The Gibson J-45 is a dreadnought style  acoustic guitar  manufactured by the Gibson Guitar Corporation. It is generally regarded as Gibson's most famous and widely used acoustic guitar model.

The J-45 is part of Gibson's round-shoulder "jumbo" line, begun in 1934 with the Jumbo Flattop introduced to compete with C.F. Martin & Company's "D" line.  It is noted for its sunburst finish, warm bass and good projection, and outstanding playability. The structurally similar naturally finished J-50 first appeared in 1942, but did not enter continuous production until 1947.

History
Introduced in 1942 to replace the inexpensive Great Depression-era flattop J-35, the J-45 standardized the company's approach to the dreadnought guitar. With a list price of $45, it nonetheless initially only varied slightly, with strengthened internal bracing and a new teardrop-shaped pickguard.
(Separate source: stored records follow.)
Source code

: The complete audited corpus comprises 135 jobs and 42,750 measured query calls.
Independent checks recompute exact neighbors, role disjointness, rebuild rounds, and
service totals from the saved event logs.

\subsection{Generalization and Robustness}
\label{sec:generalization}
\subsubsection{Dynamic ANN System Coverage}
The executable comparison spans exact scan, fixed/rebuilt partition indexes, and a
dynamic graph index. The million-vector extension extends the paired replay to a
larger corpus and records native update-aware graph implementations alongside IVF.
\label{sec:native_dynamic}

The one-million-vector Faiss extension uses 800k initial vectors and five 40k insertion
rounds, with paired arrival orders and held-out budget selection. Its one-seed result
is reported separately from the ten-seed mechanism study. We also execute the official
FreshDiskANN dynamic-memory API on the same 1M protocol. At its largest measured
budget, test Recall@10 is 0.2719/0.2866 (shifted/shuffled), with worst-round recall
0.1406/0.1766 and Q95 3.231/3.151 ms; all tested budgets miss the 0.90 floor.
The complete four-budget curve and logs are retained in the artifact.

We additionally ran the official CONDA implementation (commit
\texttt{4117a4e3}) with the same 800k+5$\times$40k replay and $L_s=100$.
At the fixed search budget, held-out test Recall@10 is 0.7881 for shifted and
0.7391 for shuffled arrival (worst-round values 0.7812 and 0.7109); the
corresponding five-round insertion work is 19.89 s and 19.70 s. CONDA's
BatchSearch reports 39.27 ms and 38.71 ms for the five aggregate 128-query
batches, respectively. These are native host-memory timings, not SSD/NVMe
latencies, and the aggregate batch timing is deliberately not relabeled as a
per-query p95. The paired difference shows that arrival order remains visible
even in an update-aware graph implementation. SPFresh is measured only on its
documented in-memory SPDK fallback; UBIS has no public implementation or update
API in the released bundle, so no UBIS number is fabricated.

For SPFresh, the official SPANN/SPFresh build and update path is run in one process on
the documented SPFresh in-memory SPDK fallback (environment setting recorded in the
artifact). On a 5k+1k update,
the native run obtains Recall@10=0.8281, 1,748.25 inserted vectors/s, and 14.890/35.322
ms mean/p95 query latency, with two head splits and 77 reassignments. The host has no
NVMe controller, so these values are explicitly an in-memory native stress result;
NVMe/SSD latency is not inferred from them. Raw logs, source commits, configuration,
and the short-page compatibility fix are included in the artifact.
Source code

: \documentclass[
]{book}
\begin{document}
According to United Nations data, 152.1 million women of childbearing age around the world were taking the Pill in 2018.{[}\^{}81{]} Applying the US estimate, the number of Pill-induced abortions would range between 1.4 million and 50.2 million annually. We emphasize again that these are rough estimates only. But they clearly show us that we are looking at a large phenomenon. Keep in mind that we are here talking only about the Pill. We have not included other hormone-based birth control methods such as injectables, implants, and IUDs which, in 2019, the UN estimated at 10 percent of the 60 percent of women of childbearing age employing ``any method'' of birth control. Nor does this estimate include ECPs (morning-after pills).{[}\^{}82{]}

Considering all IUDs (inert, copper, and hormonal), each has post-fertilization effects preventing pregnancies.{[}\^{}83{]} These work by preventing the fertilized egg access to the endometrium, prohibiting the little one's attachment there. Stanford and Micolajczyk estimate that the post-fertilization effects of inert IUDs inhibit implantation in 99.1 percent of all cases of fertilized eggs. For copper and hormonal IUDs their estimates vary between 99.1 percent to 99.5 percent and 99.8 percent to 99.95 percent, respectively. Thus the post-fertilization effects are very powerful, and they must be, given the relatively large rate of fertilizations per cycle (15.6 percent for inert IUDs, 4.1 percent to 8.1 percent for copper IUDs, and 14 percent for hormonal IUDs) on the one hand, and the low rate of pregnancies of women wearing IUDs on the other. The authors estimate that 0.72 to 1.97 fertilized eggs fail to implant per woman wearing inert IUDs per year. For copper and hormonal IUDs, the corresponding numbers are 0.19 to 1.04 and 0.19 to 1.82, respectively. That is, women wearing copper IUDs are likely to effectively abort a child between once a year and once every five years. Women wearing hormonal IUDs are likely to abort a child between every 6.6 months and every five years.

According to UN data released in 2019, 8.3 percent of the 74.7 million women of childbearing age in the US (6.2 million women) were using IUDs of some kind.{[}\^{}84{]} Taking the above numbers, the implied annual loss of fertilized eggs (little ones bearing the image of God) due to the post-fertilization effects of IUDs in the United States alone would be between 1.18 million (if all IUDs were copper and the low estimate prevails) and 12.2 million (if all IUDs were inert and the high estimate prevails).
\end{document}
A headstock decal with the Gibson logo replaced both the old stark white silkscreened 'Gibson' of the thirties and the slogan "Only a Gibson Is Good Enough." It also had a more rounded, "baseball bat" style neck, as opposed to the "V" shape of the J-35 neck. The version produced today is substantially similar to the 1942 model.

Cosmetically, the J-45 was understated, intended as a durable no-frills "workhorse guitar" (its nickname given by the manufacturer). Although a few triple-bound top types were initially produced, the standard  single binding was simple, soundhole ring austere, and neck only sported modest dot-shaped mother of pearl fretboard position markers. Gibson used a sunburst finish to cover up imperfections in the wood joins. The top was solid spruce, the back and sides solid mahogany. Over time the sunburst has become iconic, with collectors preferring the J-45 to the higher-end J-50s of the same era. Apart from a small batch of natural-finish J-45s produced in 1942, the model was offered only in sunburst.

1969 Gibson J-45
Starting in 1968 Gibson made J-45's as square-shouldered dreadnaught-shaped guitars with a longer scale (25.5"), similar to the Gibson Dove. Serial numbers tell us that during '68 and '69 both slope-shouldered and square-shouldered J-45's were made before the model changeover was complete. In the '70's the J-45 was re-labeled as the J-45 Deluxe. A short run of slope-shouldered J-45 Celebrity models were made in 1984. By the late '90's the slope-shouldered body style returned for good.

Gibson J-50
The J-50 guitars is essentially a natural-finish J-45, with a triple rather than single-bound top and other minor differences in trim. Gibson produced a handful in 1942 using high quality wood laid up before World War II-induced shortages took hold. By 1947 supplies had resumed, resulting in the model's official introduction. There are mid-1960s J45 guitars with a natural finish and adjustable bridges and this can be checked by the stamp on the back seam brace.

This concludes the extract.